### Required action
If an entry includes an image, drop the image and copy the rest verbatim.

-- Data records follows --

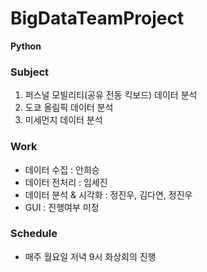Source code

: # BigDataTeamProject
**Python**

### Subject
1. 퍼스널 모빌리티(공유 전동 킥보드) 데이터 분석
2. 도쿄 올림픽 데이터 분석
3. 미세먼지 데이터 분석

### Work
- 데이터 수집 : 안희승
-	데이터 전처리 : 임세진
- 데이터 분석 & 시각화 : 정진우, 김다연, 정진우
- GUI : 진행여부 미정

### Schedule
- 매주 월요일 저녁 9시 화상회의 진행


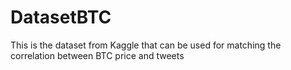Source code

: # DatasetBTC
This is the dataset from Kaggle that can be used for matching the correlation between BTC price and tweets
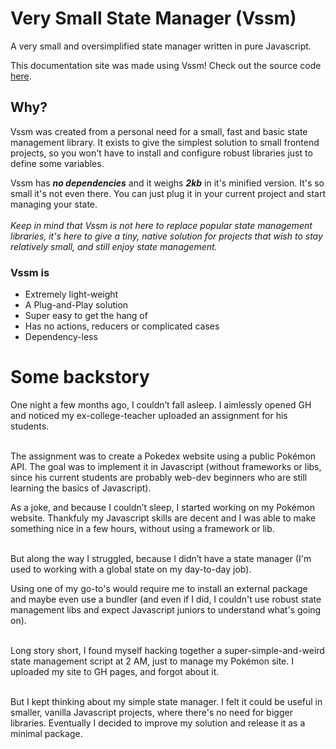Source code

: # Very Small State Manager (Vssm)

A very small and oversimplified state manager written in pure Javascript.

This documentation site was made using Vssm!
Check out the source code [here](https://github.com/tk-ni/Vssm-docs).

## Why?

Vssm was created from a personal need for a small, fast and basic state management library. It exists to give the simplest solution to small frontend projects, so you won't have to install and configure robust libraries just to define some variables.

Vssm has **_no dependencies_** and it weighs **_2kb_** in it's minified version.
It's so small it's not even there. You can just plug it in your current project and start managing your state.
<br/>
<br/>
_Keep in mind that Vssm is not here to replace popular state management libraries, it's here to give a tiny, native solution for projects that wish to stay relatively small, and still enjoy state management._

### Vssm is

- Extremely light-weight
- A Plug-and-Play solution
- Super easy to get the hang of
- Has no actions, reducers or complicated cases
- Dependency-less

# Some backstory

One night a few months ago, I couldn’t fall asleep. I aimlessly opened GH and noticed my ex-college-teacher uploaded an assignment for his students.  
<br/>

The assignment was to create a Pokedex website using a public Pokémon API. The goal was to implement it in Javascript (without frameworks or libs, since his current students are probably web-dev beginners who are still learning the basics of Javascript).

As a joke, and because I couldn’t sleep, I started working on my Pokémon website. Thankfuly my Javascript skills are decent and I was able to make something nice in a few hours, without using a framework or lib.  
<br/>

But along the way I struggled, because I didn’t have a state manager (I'm used to working with a global state on my day-to-day job).

Using one of my go-to's would require me to install an external package and maybe even use a bundler (and even if I did, I couldn't use robust state management libs and expect Javascript juniors to understand what's going on).  
<br/>

Long story short, I found myself hacking together a super-simple-and-weird state management script at 2 AM, just to manage my Pokémon site.
I uploaded my site to GH pages, and forgot about it.  
<br/>

But I kept thinking about my simple state manager. I felt it could be useful in smaller, vanilla Javascript projects, where there's no need for bigger libraries. Eventually I decided to improve my solution and release it as a minimal package.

-- Data records concluded --

### Response to this task
Source code

: # BigDataTeamProject
**Python**

### Subject
1. 퍼스널 모빌리티(공유 전동 킥보드) 데이터 분석
2. 도쿄 올림픽 데이터 분석
3. 미세먼지 데이터 분석

### Work
- 데이터 수집 : 안희승
-	데이터 전처리 : 임세진
- 데이터 분석 & 시각화 : 정진우, 김다연, 정진우
- GUI : 진행여부 미정

### Schedule
- 매주 월요일 저녁 9시 화상회의 진행


Source code

: # DatasetBTC
This is the dataset from Kaggle that can be used for matching the correlation between BTC price and tweets
Source code

: # Very Small State Manager (Vssm)

A very small and oversimplified state manager written in pure Javascript.

This documentation site was made using Vssm!
Check out the source code [here](https://github.com/tk-ni/Vssm-docs).

## Why?

Vssm was created from a personal need for a small, fast and basic state management library. It exists to give the simplest solution to small frontend projects, so you won't have to install and configure robust libraries just to define some variables.

Vssm has **_no dependencies_** and it weighs **_2kb_** in it's minified version.
It's so small it's not even there. You can just plug it in your current project and start managing your state.
<br/>
<br/>
_Keep in mind that Vssm is not here to replace popular state management libraries, it's here to give a tiny, native solution for projects that wish to stay relatively small, and still enjoy state management._

### Vssm is

- Extremely light-weight
- A Plug-and-Play solution
- Super easy to get the hang of
- Has no actions, reducers or complicated cases
- Dependency-less

# Some backstory

One night a few months ago, I couldn’t fall asleep. I aimlessly opened GH and noticed my ex-college-teacher uploaded an assignment for his students.  
<br/>

The assignment was to create a Pokedex website using a public Pokémon API. The goal was to implement it in Javascript (without frameworks or libs, since his current students are probably web-dev beginners who are still learning the basics of Javascript).

As a joke, and because I couldn’t sleep, I started working on my Pokémon website. Thankfuly my Javascript skills are decent and I was able to make something nice in a few hours, without using a framework or lib.  
<br/>

But along the way I struggled, because I didn’t have a state manager (I'm used to working with a global state on my day-to-day job).

Using one of my go-to's would require me to install an external package and maybe even use a bundler (and even if I did, I couldn't use robust state management libs and expect Javascript juniors to understand what's going on).  
<br/>

Long story short, I found myself hacking together a super-simple-and-weird state management script at 2 AM, just to manage my Pokémon site.
I uploaded my site to GH pages, and forgot about it.  
<br/>

But I kept thinking about my simple state manager. I felt it could be useful in smaller, vanilla Javascript projects, where there's no need for bigger libraries. Eventually I decided to improve my solution and release it as a minimal package.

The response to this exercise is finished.